Better Call Saul is een van de beste series die ooit gemaakt zijn. Niet alleen vanwege de geweldige scenario’s, onverwachte plotwendingen en een hele goede cast, maar juist ook vanwege de aandacht voor detail, nuance en een treffende symboliek die de hele serie door alleen maar sterker worden. Personages die we uit de originele serie Breaking Bad al kenden, worden in Better Call Saul uitgediept, krijgen meer vlees om de botten en worden soms in een heel nieuw licht gesteld.
Een prachtig voorbeeld is de scène waarin Gustavo Fring een glas wijn drinkt in een bar (dat spreekt mij natuurlijk aan). De kijker kent hem als een meedogenloze crimineel die koel en berekenend zijn drugsrijk opbouwt, gedreven door het verlies van zijn geliefde Max, die door de chef van het Mexicaanse drugskartel is vermoord.
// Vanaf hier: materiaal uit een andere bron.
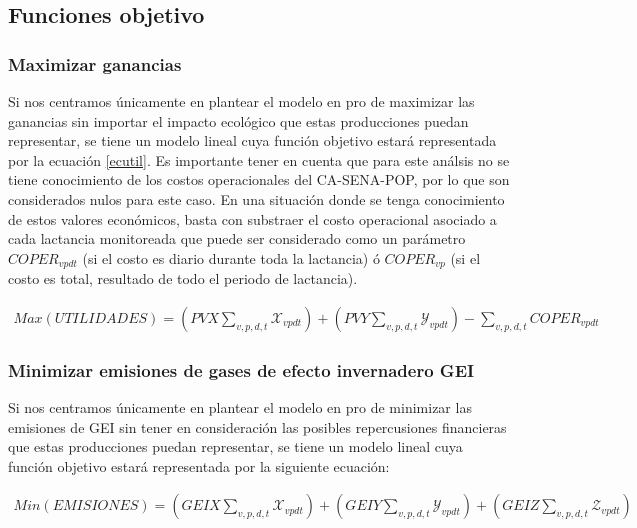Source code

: \subsection{Funciones objetivo}
\subsubsection{Maximizar ganancias}
Si nos centramos únicamente en plantear el modelo en pro de maximizar las ganancias sin importar el impacto ecológico que estas producciones puedan representar, se tiene un modelo lineal cuya función objetivo estará representada por la ecuación \ref{ecutil}. Es importante tener en cuenta que para este análsis no se tiene conocimiento de los costos operacionales del CA-SENA-POP, por lo que son considerados nulos para este caso.
En una situación donde se tenga conocimiento de estos valores económicos, basta con substraer el costo operacional asociado a cada lactancia monitoreada que puede ser considerado como un parámetro $COPER_{vpdt}$ (si el costo es diario durante toda la lactancia) ó $COPER_{vp}$ (si el costo es total, resultado de todo el periodo de lactancia).

\begin{equation}\label{ecutil}
\begin{split}
    Max(UTILIDADES) =\left(PVX\sum_{v,p,d,t}\mathcal{X}_{vpdt}\right) + \left(PVY\sum_{v,p,d,t}\mathcal{Y}_{vpdt} \right) - \sum_{v,p,d,t}COPER_{vpdt}
\end{split}
\end{equation}

\subsubsection{Minimizar emisiones de gases de efecto invernadero GEI}
Si nos centramos únicamente en plantear el modelo en pro de minimizar las emisiones de GEI sin tener en consideración las posibles repercusiones financieras que estas producciones puedan representar, se tiene un modelo lineal cuya función objetivo estará representada por la siguiente ecuación:

\begin{equation}\label{ecemis}
\begin{split}
    Min(EMISIONES) =\left( GEIX\sum_{v,p,d,t}\mathcal{X}_{vpdt}\right) + \left(GEIY\sum_{v,p,d,t}\mathcal{Y}_{vpdt}\right) + \left(GEIZ\sum_{v,p,d,t}\mathcal{Z}_{vpdt} \right)
\end{split}
\end{equation}

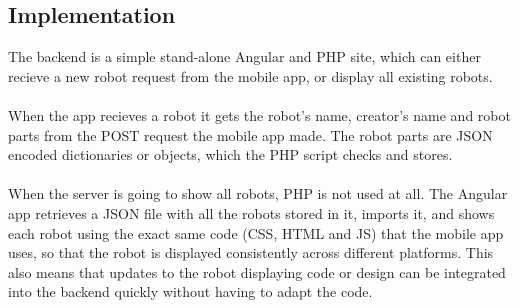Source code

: \subsection{Implementation}
The backend is a simple stand-alone Angular and PHP site, which can either recieve a new robot request from the mobile app, or display all existing robots.
\\
\\
When the app recieves a robot it gets the robot's name, creator's  name and robot parts from the POST request the mobile app made. The robot parts are JSON encoded dictionaries or objects, which the PHP script checks and stores.
\\
\\
When the server is going to show all robots, PHP is not used at all. The Angular app retrieves a JSON file with all the robots stored in it, imports it, and shows each robot using the exact same code (CSS, HTML and JS) that the mobile app uses, so that the robot is displayed consistently across different platforms. This also means that updates to the robot displaying code or design can be integrated into the backend quickly without having to adapt the code.


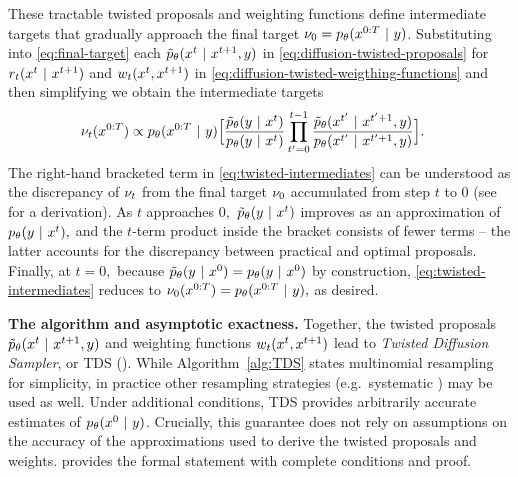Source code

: These tractable twisted proposals and weighting functions define intermediate targets that gradually approach the final target $\target_0=\pmodel (\dt{x}{0:T} \mid y)$.
Substituting into \cref{eq:final-target} each $\pTwist(\xt \mid \xtpo, y)$ in \cref{eq:diffusion-twisted-proposals} for $\proposal_t(\xt\mid \xtpo)$ and $\weight_t(\xt, \xtpo)$ in \cref{eq:diffusion-twisted-weigthing-functions} %
and then simplifying we obtain the intermediate targets  
\begin{align}\label{eq:twisted-intermediates}
   \nu_t(\dt{x}{0:T}) %
   &\propto  \pmodel(\dt{x}{0:T}\mid y) \Big[\frac{\twist(y\mid \xt)}{\pmodel(y \mid \xt)} \prod_{t^\prime=0}^{t-1} \frac{\pTwist(\dt{x}{t^\prime} \mid \dt{x}{t^\prime +1}, y)}{
   \pmodel(\dt{x}{t^\prime}\mid \dt{x}{t^\prime + 1}, y)} \Big].
\end{align}
The right-hand bracketed term in \cref{eq:twisted-intermediates} 
can be understood as the discrepancy of $\target_t$ from the final target $\target_0$ accumulated from step $t$ to $0$ (see  for a derivation).
As $t$ approaches $0,$
$\twist(y\mid \xt)$ improves as an approximation of $\pmodel(y \mid \xt),$ and the $t$-term product inside the bracket consists of fewer terms -- the latter accounts for the discrepancy between practical and optimal proposals. 
Finally, at $t=0,$ because $\twist(y\mid \xzero) = \pmodel(y \mid \xzero)$ by construction, \cref{eq:twisted-intermediates} reduces to $\target_0(\dt{x}{0:T}) = \pmodel(\dt{x}{0:T}\mid y),$
as desired.

\textbf{The \methodshort{} algorithm and  asymptotic exactness.}
Together, the twisted  proposals $\pTwist(\xt\mid \xtpo, y)$  and  weighting functions $\weight_t(\xt, \xtpo)$ lead to \emph{Twisted Diffusion Sampler}, or TDS ().
While Algorithm~\ref{alg:TDS} states multinomial resampling for simplicity, in practice other resampling strategies (e.g.\ systematic \citep[Ch. 9]{chopin2020introduction}) may be used as well.
Under additional conditions, TDS provides arbitrarily accurate estimates of $\pmodel (\xzero \mid y)$.
Crucially, this guarantee does not rely on assumptions on the accuracy of the approximations used to derive the twisted proposals and weights.  provides the formal statement with complete conditions and proof.



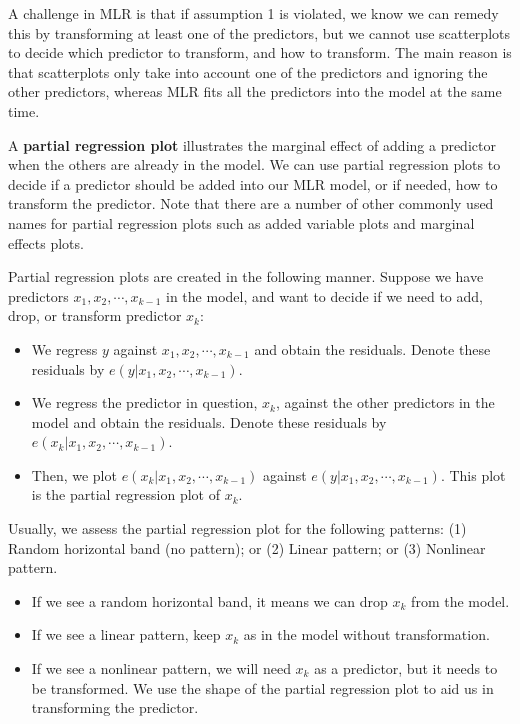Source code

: \documentclass[
]{book}
\providecommand{\tightlist}{%
  \setlength{\itemsep}{0pt}\setlength{\parskip}{0pt}}
\begin{document}
A challenge in MLR is that if assumption 1 is violated, we know we can remedy this by transforming at least one of the predictors, but we cannot use scatterplots to decide which predictor to transform, and how to transform. The main reason is that scatterplots only take into account one of the predictors and ignoring the other predictors, whereas MLR fits all the predictors into the model at the same time.

A \textbf{partial regression plot} illustrates the marginal effect of adding a predictor when the others are already in the model. We can use partial regression plots to decide if a predictor should be added into our MLR model, or if needed, how to transform the predictor. Note that there are a number of other commonly used names for partial regression plots such as added variable plots and marginal effects plots.

Partial regression plots are created in the following manner. Suppose we have predictors \(x_1, x_2, \cdots, x_{k-1}\) in the model, and want to decide if we need to add, drop, or transform predictor \(x_k\):

\begin{itemize}
\tightlist
\item
  We regress \(y\) against \(x_1, x_2, \cdots, x_{k-1}\) and obtain the residuals. Denote these residuals by \(e(y|x_1, x_2, \cdots, x_{k-1})\).
\item
  We regress the predictor in question, \(x_k\), against the other predictors in the model and obtain the residuals. Denote these residuals by \(e(x_k|x_1, x_2, \cdots, x_{k-1})\).
\item
  Then, we plot \(e(x_k|x_1, x_2, \cdots, x_{k-1})\) against \(e(y|x_1, x_2, \cdots, x_{k-1})\). This plot is the partial regression plot of \(x_k\).
\end{itemize}

Usually, we assess the partial regression plot for the following patterns: (1) Random horizontal band (no pattern); or (2) Linear pattern; or (3) Nonlinear pattern.

\begin{itemize}
\tightlist
\item
  If we see a random horizontal band, it means we can drop \(x_k\) from the model.
\item
  If we see a linear pattern, keep \(x_k\) as in the model without transformation.
\item
  If we see a nonlinear pattern, we will need \(x_k\) as a predictor, but it needs to be transformed. We use the shape of the partial regression plot to aid us in transforming the predictor.
\end{itemize}
\end{document}
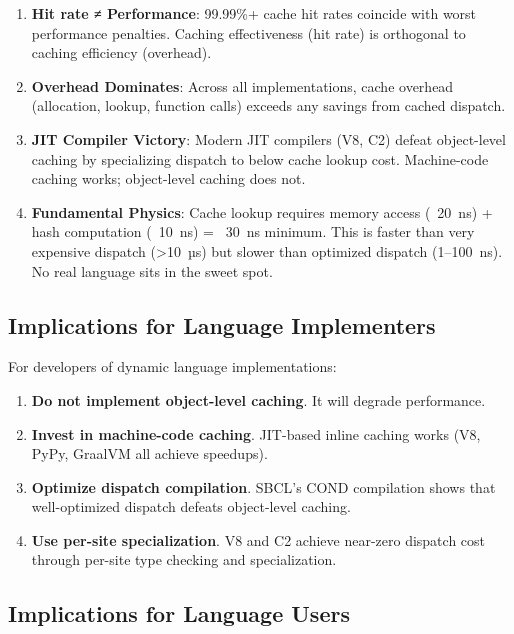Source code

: \documentclass[sigplan,final]{acmart}
\begin{document}
\begin{enumerate}
  \item \textbf{Hit rate ≠ Performance}: 99.99\%+ cache hit rates coincide with worst performance
    penalties. Caching effectiveness (hit rate) is orthogonal to caching efficiency (overhead).

  \item \textbf{Overhead Dominates}: Across all implementations, cache overhead (allocation, lookup,
    function calls) exceeds any savings from cached dispatch.

  \item \textbf{JIT Compiler Victory}: Modern JIT compilers (V8, C2) defeat object-level caching by
    specializing dispatch to below cache lookup cost. Machine-code caching works; object-level
    caching does not.

  \item \textbf{Fundamental Physics}: Cache lookup requires memory access (~20~ns) + hash computation
    (~10~ns) = ~30~ns minimum. This is faster than very expensive dispatch (>10~µs) but slower than
    optimized dispatch (1--100~ns). No real language sits in the sweet spot.
\end{enumerate}

\subsection{Implications for Language Implementers}

For developers of dynamic language implementations:

\begin{enumerate}
  \item \textbf{Do not implement object-level caching}. It will degrade performance.

  \item \textbf{Invest in machine-code caching}. JIT-based inline caching works (V8, PyPy,
    GraalVM all achieve speedups).

  \item \textbf{Optimize dispatch compilation}. SBCL's COND compilation shows that well-optimized
    dispatch defeats object-level caching.

  \item \textbf{Use per-site specialization}. V8 and C2 achieve near-zero dispatch cost through
    per-site type checking and specialization.
\end{enumerate}

\subsection{Implications for Language Users}
\end{document}

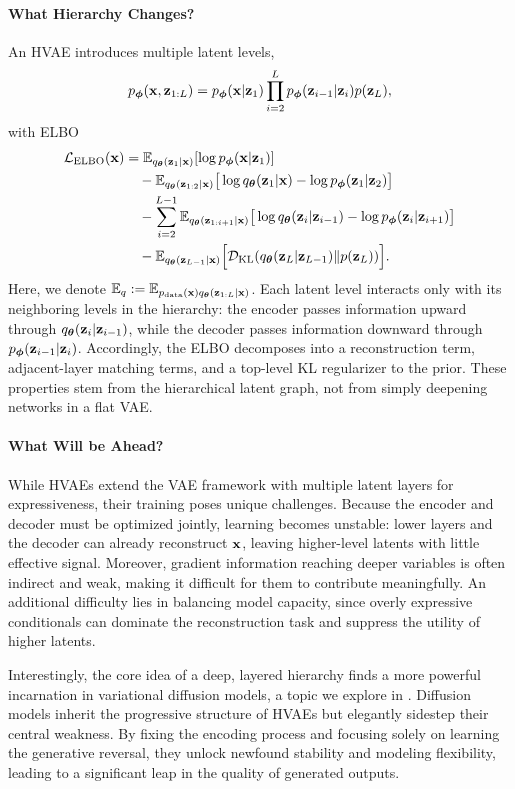 \paragraph{What Hierarchy Changes?}
An HVAE introduces multiple latent levels,
\[
p_\bphi(\rvx,\rvz_{1:L})=p_\bphi(\rvx|\rvz_1)\prod_{i=2}^L p_\bphi(\rvz_{i-1}|\rvz_i) p(\rvz_L),
\]
with ELBO
\begin{align*}
\mathcal L_{\mathrm{ELBO}}(\rvx)
&= \E_{q_\btheta(\rvz_1|\rvx)}[\log p_\bphi(\rvx|\rvz_1)]
\\
&\quad - \E_{q_\btheta(\rvz_{1:2}|\rvx)}
\big[\log q_\btheta(\rvz_1|\rvx)-\log p_\bphi(\rvz_1|\rvz_2)\big]
\\
&\quad - \sum_{i=2}^{L-1}
\E_{q_\btheta(\rvz_{1:i+1}|\rvx)}
\big[\log q_\btheta(\rvz_i|\rvz_{i-1})-\log p_\bphi(\rvz_i|\rvz_{i+1})\big]
\\
&\quad - \E_{q_\btheta(\rvz_{L-1}|\rvx)}
\Big[\mathcal{D}_{\mathrm{KL}}(q_\btheta(\rvz_L|\rvz_{L-1}) \| p(\rvz_L))\Big].
\end{align*}
Here, we denote $\E_q := \E_{p_{\mathrm{data}}(\rvx) q_{\btheta}(\rvz_{1:L}|\rvx)}$.
Each latent level interacts only with its neighboring levels in the
hierarchy: the encoder passes information upward through
$q_\btheta(\rvz_i|\rvz_{i-1})$, while the decoder passes information
downward through $p_\bphi(\rvz_{i-1}|\rvz_i)$. Accordingly, the ELBO
decomposes into a reconstruction term, adjacent-layer matching terms,
and a top-level KL regularizer to the prior. These properties stem from
the hierarchical latent graph, not from simply deepening networks in a
flat VAE.

\paragraph{What Will be Ahead?}
While HVAEs extend the VAE framework with multiple latent layers for expressiveness, their training poses unique challenges. Because the encoder and decoder must be optimized jointly, learning becomes unstable: lower layers and the decoder can already reconstruct $\rvx$, leaving higher-level latents with little effective signal. Moreover, gradient information reaching deeper variables is often indirect and weak, making it difficult for them to contribute meaningfully. An additional difficulty lies in balancing model capacity, since overly expressive conditionals  can dominate the reconstruction task and suppress the utility of higher latents. 


Interestingly, the core idea of a deep, layered hierarchy finds a more powerful incarnation in variational diffusion models, a topic we explore in . Diffusion models inherit the progressive structure of HVAEs but elegantly sidestep their central weakness. By fixing the encoding process and focusing solely on learning the generative reversal, they unlock newfound stability and modeling flexibility, leading to a significant leap in the quality of generated outputs.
In deze scène krijgen we een zeldzaam inkijkje in zijn gevoeliger kant; schuilt er misschien toch iets goeds in deze man?
Gus neemt plaats in een luxe wijnbar, waar hij duidelijk al vaker is geweest: de sommelier begroet hem hartelijk en de twee raken in gesprek over wijn. David, de sommelier, schenkt Gus een glas in van een zeer exclusieve Côte Rôtie, ‘La Landonne’ van wereldberoemde wijnmaker René Rostaing en vertelt hem over zijn persoonlijke ervaringen in die streek. Gus ontspant en luistert met plezier, niet alleen omdat hij van de wijn geniet, maar ook van zijn gezelschap.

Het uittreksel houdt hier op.